- [Goal of the exercise]: Provide again, from the entries below, every line from the one containing "In the context" through the one containing "that does not", exactly as written, and no other line.

(Study material)

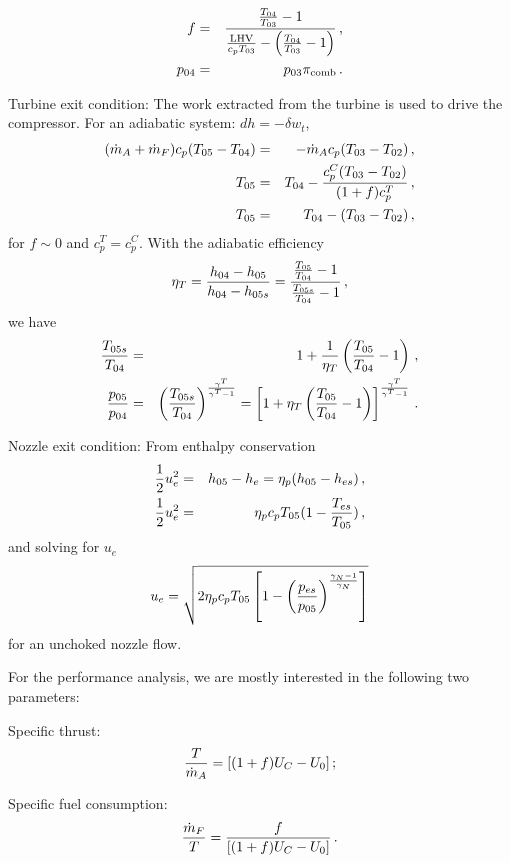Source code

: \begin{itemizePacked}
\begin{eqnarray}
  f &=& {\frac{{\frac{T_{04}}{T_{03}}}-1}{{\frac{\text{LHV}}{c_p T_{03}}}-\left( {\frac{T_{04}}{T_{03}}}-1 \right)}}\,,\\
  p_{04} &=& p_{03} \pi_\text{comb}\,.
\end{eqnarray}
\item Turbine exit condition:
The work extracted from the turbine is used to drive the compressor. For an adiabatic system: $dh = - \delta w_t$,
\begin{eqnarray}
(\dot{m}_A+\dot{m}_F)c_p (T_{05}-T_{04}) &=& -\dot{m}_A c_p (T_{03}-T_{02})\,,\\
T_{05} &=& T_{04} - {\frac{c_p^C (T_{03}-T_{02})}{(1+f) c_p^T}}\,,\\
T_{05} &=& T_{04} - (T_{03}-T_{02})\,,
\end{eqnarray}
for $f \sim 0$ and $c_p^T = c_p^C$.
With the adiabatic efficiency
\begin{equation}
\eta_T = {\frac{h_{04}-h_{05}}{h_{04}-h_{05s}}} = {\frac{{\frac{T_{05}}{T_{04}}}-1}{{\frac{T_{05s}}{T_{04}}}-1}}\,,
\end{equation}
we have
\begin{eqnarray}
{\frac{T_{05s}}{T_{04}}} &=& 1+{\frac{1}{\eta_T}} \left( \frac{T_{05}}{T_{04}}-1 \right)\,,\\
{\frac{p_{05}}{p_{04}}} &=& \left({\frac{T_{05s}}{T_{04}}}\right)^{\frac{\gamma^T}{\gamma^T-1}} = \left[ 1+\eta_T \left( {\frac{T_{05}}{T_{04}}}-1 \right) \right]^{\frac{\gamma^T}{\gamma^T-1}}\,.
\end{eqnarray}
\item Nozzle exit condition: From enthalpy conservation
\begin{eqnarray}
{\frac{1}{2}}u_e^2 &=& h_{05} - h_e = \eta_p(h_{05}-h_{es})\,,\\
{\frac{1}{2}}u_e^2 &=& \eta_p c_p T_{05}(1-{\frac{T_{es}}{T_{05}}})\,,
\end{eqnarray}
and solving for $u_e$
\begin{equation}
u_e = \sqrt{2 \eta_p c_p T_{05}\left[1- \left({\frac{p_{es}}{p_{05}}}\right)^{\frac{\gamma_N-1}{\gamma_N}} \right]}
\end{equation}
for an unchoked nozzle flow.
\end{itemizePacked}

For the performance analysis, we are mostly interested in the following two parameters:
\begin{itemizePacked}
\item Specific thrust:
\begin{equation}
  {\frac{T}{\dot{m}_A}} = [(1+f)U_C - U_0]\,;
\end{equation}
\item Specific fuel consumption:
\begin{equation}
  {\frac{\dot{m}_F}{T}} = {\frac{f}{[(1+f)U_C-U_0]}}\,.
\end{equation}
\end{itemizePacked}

(End Study material)
(Study material)

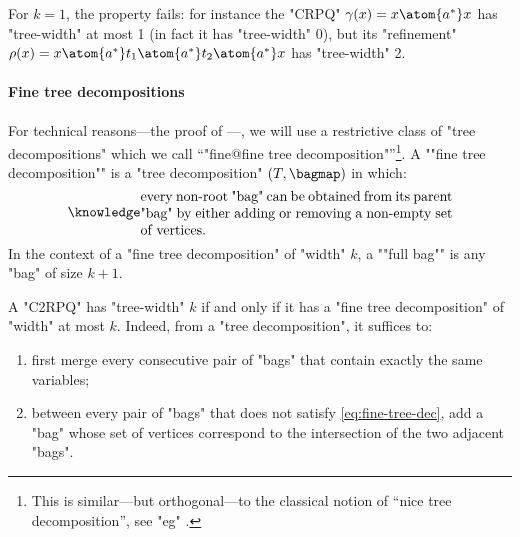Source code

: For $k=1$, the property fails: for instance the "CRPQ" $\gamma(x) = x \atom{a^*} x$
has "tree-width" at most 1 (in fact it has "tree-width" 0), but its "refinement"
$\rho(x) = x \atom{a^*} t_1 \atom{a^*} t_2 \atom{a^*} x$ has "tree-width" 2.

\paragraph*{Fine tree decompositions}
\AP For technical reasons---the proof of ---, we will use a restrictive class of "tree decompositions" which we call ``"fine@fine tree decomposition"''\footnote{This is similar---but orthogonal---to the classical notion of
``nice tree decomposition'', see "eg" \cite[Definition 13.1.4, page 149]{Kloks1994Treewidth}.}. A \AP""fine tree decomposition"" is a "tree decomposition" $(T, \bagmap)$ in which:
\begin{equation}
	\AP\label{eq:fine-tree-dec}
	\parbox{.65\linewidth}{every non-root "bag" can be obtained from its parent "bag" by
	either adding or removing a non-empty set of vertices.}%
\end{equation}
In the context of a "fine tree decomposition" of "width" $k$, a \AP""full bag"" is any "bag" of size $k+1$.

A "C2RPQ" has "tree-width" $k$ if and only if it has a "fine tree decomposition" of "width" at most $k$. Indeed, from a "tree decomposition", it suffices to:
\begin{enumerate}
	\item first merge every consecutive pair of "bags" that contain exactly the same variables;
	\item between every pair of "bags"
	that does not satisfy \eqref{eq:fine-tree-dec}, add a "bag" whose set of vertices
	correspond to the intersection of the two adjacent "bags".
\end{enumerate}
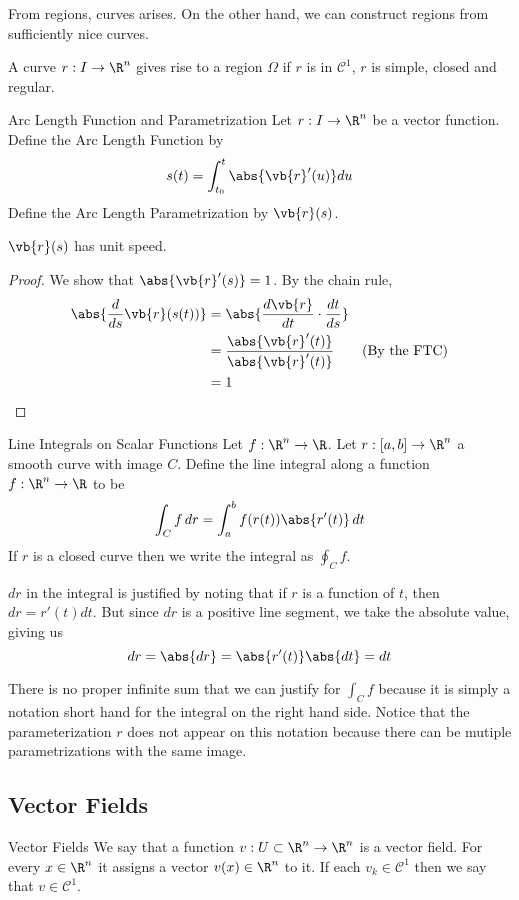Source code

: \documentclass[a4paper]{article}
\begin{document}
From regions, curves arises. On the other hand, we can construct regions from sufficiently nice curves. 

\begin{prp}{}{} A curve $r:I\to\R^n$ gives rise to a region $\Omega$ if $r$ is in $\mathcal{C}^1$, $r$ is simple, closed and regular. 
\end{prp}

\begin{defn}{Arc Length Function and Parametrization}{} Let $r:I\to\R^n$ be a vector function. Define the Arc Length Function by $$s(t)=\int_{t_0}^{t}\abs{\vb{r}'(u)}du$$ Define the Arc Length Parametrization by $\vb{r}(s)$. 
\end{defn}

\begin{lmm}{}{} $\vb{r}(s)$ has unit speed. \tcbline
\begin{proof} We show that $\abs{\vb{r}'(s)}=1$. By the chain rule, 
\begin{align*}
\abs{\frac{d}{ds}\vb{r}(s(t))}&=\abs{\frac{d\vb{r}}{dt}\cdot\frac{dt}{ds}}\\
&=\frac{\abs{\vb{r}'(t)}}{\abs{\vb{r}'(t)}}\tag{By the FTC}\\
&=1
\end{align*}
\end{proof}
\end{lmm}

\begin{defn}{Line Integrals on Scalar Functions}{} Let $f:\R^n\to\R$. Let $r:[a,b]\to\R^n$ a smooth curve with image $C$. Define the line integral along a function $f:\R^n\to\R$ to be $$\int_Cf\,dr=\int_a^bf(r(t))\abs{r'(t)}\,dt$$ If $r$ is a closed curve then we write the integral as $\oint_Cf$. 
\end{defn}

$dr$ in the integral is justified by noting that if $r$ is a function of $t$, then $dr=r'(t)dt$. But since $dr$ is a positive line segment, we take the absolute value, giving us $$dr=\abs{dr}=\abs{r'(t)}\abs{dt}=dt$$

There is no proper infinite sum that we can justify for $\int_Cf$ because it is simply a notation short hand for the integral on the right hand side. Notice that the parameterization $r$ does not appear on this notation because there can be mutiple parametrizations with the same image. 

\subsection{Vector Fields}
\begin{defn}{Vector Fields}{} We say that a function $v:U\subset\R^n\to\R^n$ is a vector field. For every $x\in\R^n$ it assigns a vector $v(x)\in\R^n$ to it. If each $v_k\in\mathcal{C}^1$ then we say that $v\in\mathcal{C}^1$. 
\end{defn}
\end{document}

(End Study material)

- [Response]:
In the context of a "fine tree decomposition" of "width" $k$, a \AP""full bag"" is any "bag" of size $k+1$.

A "C2RPQ" has "tree-width" $k$ if and only if it has a "fine tree decomposition" of "width" at most $k$. Indeed, from a "tree decomposition", it suffices to:
\begin{enumerate}
	\item first merge every consecutive pair of "bags" that contain exactly the same variables;
	\item between every pair of "bags"
	that does not satisfy \eqref{eq:fine-tree-dec}, add a "bag" whose set of vertices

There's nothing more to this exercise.